Action item
In your copy, leave out all pictures and reproduce every entry exactly.

Record extracts Start Marker

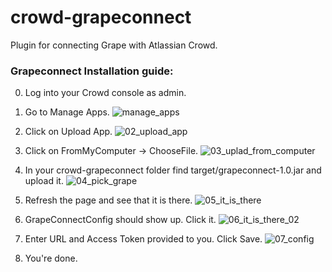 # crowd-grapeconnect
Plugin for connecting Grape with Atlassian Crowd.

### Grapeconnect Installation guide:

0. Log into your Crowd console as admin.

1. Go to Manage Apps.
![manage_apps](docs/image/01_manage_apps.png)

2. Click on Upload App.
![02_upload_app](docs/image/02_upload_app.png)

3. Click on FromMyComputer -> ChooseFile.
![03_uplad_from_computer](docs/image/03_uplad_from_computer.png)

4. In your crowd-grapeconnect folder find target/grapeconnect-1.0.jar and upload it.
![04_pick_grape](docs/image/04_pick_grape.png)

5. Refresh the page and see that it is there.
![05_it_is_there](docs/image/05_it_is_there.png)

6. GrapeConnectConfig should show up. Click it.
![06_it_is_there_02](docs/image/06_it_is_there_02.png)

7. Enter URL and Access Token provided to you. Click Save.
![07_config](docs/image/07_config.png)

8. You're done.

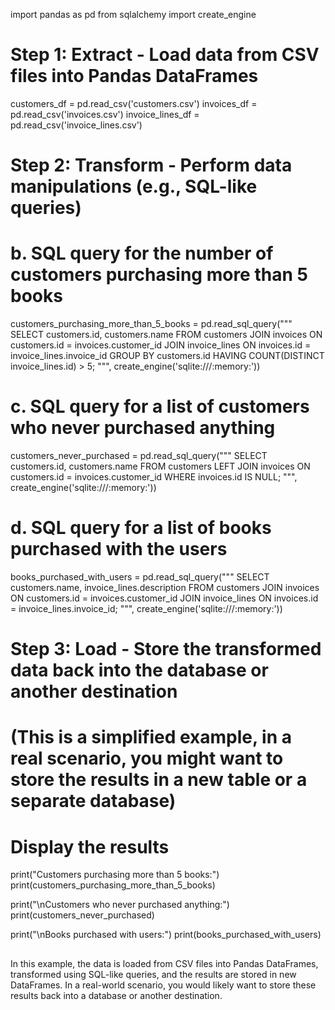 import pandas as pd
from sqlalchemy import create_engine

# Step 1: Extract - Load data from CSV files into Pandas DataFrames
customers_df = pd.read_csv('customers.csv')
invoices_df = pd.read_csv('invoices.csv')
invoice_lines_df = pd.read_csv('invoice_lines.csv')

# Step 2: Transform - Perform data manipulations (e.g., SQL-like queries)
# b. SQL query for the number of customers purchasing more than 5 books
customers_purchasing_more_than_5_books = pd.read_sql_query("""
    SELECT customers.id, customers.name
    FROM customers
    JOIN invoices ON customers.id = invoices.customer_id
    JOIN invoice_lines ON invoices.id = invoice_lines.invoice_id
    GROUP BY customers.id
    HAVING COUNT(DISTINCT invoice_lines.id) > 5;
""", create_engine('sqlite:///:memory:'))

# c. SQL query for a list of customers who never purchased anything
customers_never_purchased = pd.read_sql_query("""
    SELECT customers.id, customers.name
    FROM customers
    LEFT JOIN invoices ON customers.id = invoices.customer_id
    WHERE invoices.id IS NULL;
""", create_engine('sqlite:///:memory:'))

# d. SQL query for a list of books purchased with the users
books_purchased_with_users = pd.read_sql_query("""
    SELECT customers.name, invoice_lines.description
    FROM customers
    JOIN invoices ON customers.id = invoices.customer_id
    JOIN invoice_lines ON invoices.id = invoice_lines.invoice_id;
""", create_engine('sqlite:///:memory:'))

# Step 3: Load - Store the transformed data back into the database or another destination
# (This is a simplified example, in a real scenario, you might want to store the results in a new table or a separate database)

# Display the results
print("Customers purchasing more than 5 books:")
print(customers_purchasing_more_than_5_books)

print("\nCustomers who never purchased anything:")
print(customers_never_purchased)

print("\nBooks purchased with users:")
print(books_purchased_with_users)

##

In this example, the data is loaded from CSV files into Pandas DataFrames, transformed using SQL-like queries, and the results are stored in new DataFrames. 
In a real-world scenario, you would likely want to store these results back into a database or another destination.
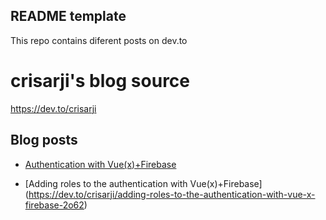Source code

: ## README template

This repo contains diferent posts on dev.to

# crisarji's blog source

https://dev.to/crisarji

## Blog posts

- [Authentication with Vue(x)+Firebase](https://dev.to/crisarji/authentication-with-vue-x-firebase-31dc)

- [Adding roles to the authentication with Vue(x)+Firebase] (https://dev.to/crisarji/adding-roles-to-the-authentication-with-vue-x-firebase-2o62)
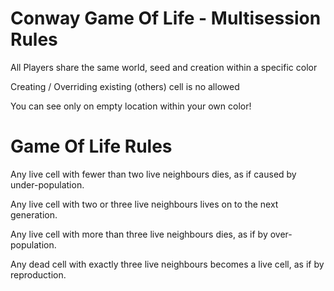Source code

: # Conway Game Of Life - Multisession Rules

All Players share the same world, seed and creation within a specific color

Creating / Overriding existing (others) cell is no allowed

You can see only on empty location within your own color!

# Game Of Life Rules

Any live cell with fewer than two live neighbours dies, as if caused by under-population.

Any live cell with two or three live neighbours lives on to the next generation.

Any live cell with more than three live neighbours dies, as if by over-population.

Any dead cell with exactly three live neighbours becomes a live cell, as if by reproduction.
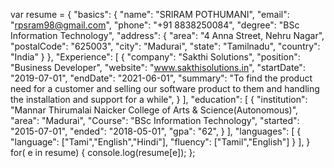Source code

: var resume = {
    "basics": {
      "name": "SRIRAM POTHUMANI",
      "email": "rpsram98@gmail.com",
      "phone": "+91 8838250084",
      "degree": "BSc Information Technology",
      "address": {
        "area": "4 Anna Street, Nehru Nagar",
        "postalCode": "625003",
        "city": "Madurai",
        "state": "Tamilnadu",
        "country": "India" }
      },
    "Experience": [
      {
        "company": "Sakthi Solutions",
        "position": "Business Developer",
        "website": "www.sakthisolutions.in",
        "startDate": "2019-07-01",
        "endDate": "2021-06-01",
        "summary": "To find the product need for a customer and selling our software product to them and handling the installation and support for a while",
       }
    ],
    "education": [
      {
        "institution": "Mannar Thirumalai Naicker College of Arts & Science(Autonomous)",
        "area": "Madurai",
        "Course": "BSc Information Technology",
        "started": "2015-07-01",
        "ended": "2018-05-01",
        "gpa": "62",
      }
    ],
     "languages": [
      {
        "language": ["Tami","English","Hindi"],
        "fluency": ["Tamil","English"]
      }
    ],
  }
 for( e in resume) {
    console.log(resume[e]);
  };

Record extracts End Marker

Solution for this task
 # crowd-grapeconnect
Plugin for connecting Grape with Atlassian Crowd.

### Grapeconnect Installation guide:

0. Log into your Crowd console as admin.

1. Go to Manage Apps.
![manage_apps](docs/image/01_manage_apps.png)

2. Click on Upload App.
![02_upload_app](docs/image/02_upload_app.png)

3. Click on FromMyComputer -> ChooseFile.
![03_uplad_from_computer](docs/image/03_uplad_from_computer.png)

4. In your crowd-grapeconnect folder find target/grapeconnect-1.0.jar and upload it.
![04_pick_grape](docs/image/04_pick_grape.png)

5. Refresh the page and see that it is there.
![05_it_is_there](docs/image/05_it_is_there.png)

6. GrapeConnectConfig should show up. Click it.
![06_it_is_there_02](docs/image/06_it_is_there_02.png)

7. Enter URL and Access Token provided to you. Click Save.
![07_config](docs/image/07_config.png)

8. You're done.

 import pandas as pd
from sqlalchemy import create_engine

# Step 1: Extract - Load data from CSV files into Pandas DataFrames
customers_df = pd.read_csv('customers.csv')
invoices_df = pd.read_csv('invoices.csv')
invoice_lines_df = pd.read_csv('invoice_lines.csv')

# Step 2: Transform - Perform data manipulations (e.g., SQL-like queries)
# b. SQL query for the number of customers purchasing more than 5 books
customers_purchasing_more_than_5_books = pd.read_sql_query("""
    SELECT customers.id, customers.name
    FROM customers
    JOIN invoices ON customers.id = invoices.customer_id
    JOIN invoice_lines ON invoices.id = invoice_lines.invoice_id
    GROUP BY customers.id
    HAVING COUNT(DISTINCT invoice_lines.id) > 5;
""", create_engine('sqlite:///:memory:'))

# c. SQL query for a list of customers who never purchased anything
customers_never_purchased = pd.read_sql_query("""
    SELECT customers.id, customers.name
    FROM customers
    LEFT JOIN invoices ON customers.id = invoices.customer_id
    WHERE invoices.id IS NULL;
""", create_engine('sqlite:///:memory:'))

# d. SQL query for a list of books purchased with the users
books_purchased_with_users = pd.read_sql_query("""
    SELECT customers.name, invoice_lines.description
    FROM customers
    JOIN invoices ON customers.id = invoices.customer_id
    JOIN invoice_lines ON invoices.id = invoice_lines.invoice_id;
""", create_engine('sqlite:///:memory:'))

# Step 3: Load - Store the transformed data back into the database or another destination
# (This is a simplified example, in a real scenario, you might want to store the results in a new table or a separate database)

# Display the results
print("Customers purchasing more than 5 books:")
print(customers_purchasing_more_than_5_books)

print("\nCustomers who never purchased anything:")
print(customers_never_purchased)

print("\nBooks purchased with users:")
print(books_purchased_with_users)

##

In this example, the data is loaded from CSV files into Pandas DataFrames, transformed using SQL-like queries, and the results are stored in new DataFrames. 
In a real-world scenario, you would likely want to store these results back into a database or another destination.
Source code

: ## README template

This repo contains diferent posts on dev.to

# crisarji's blog source

https://dev.to/crisarji

## Blog posts

- [Authentication with Vue(x)+Firebase](https://dev.to/crisarji/authentication-with-vue-x-firebase-31dc)

- [Adding roles to the authentication with Vue(x)+Firebase] (https://dev.to/crisarji/adding-roles-to-the-authentication-with-vue-x-firebase-2o62)
Source code

: # Conway Game Of Life - Multisession Rules

All Players share the same world, seed and creation within a specific color

Creating / Overriding existing (others) cell is no allowed

You can see only on empty location within your own color!

# Game Of Life Rules

Any live cell with fewer than two live neighbours dies, as if caused by under-population.

Any live cell with two or three live neighbours lives on to the next generation.

Any live cell with more than three live neighbours dies, as if by over-population.

Any dead cell with exactly three live neighbours becomes a live cell, as if by reproduction.
Source code

: var resume = {
    "basics": {
      "name": "SRIRAM POTHUMANI",
      "email": "rpsram98@gmail.com",
      "phone": "+91 8838250084",
      "degree": "BSc Information Technology",
      "address": {
        "area": "4 Anna Street, Nehru Nagar",
        "postalCode": "625003",
        "city": "Madurai",
        "state": "Tamilnadu",
        "country": "India" }
      },
    "Experience": [
      {
        "company": "Sakthi Solutions",
        "position": "Business Developer",
        "website": "www.sakthisolutions.in",
        "startDate": "2019-07-01",
        "endDate": "2021-06-01",
        "summary": "To find the product need for a customer and selling our software product to them and handling the installation and support for a while",
       }
    ],
    "education": [
      {
        "institution": "Mannar Thirumalai Naicker College of Arts & Science(Autonomous)",
        "area": "Madurai",
        "Course": "BSc Information Technology",
        "started": "2015-07-01",
        "ended": "2018-05-01",
        "gpa": "62",
      }
    ],
     "languages": [
      {
        "language": ["Tami","English","Hindi"],
        "fluency": ["Tamil","English"]
      }
    ],
  }
 for( e in resume) {
    console.log(resume[e]);
  };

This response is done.